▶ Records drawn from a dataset
________________

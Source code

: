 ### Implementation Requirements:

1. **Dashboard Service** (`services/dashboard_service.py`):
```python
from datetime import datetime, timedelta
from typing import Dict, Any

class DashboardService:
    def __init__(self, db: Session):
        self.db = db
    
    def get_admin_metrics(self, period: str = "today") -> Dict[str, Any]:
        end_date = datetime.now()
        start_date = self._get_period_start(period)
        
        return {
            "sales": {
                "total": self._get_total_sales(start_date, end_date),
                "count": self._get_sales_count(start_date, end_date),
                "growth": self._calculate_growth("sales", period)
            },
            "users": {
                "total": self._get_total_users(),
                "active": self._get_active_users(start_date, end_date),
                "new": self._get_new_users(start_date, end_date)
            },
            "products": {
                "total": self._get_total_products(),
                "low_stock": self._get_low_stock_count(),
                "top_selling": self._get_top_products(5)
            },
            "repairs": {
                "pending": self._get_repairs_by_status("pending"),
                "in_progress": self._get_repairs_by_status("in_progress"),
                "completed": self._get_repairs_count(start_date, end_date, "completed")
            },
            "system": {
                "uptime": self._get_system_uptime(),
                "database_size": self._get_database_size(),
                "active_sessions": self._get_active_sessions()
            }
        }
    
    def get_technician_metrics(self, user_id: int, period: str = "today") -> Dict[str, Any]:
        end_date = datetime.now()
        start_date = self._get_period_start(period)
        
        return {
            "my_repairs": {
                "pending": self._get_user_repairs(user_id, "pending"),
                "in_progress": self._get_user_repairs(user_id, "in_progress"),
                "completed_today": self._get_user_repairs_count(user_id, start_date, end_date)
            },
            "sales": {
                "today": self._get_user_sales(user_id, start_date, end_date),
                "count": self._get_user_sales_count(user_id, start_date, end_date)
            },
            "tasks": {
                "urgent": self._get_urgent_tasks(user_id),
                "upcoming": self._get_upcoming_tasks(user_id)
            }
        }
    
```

________________

▶ Exercise details
Lines from the records above that hold "import" are the ones to list.

▶ Output for this task
from datetime import datetime, timedelta
from typing import Dict, Any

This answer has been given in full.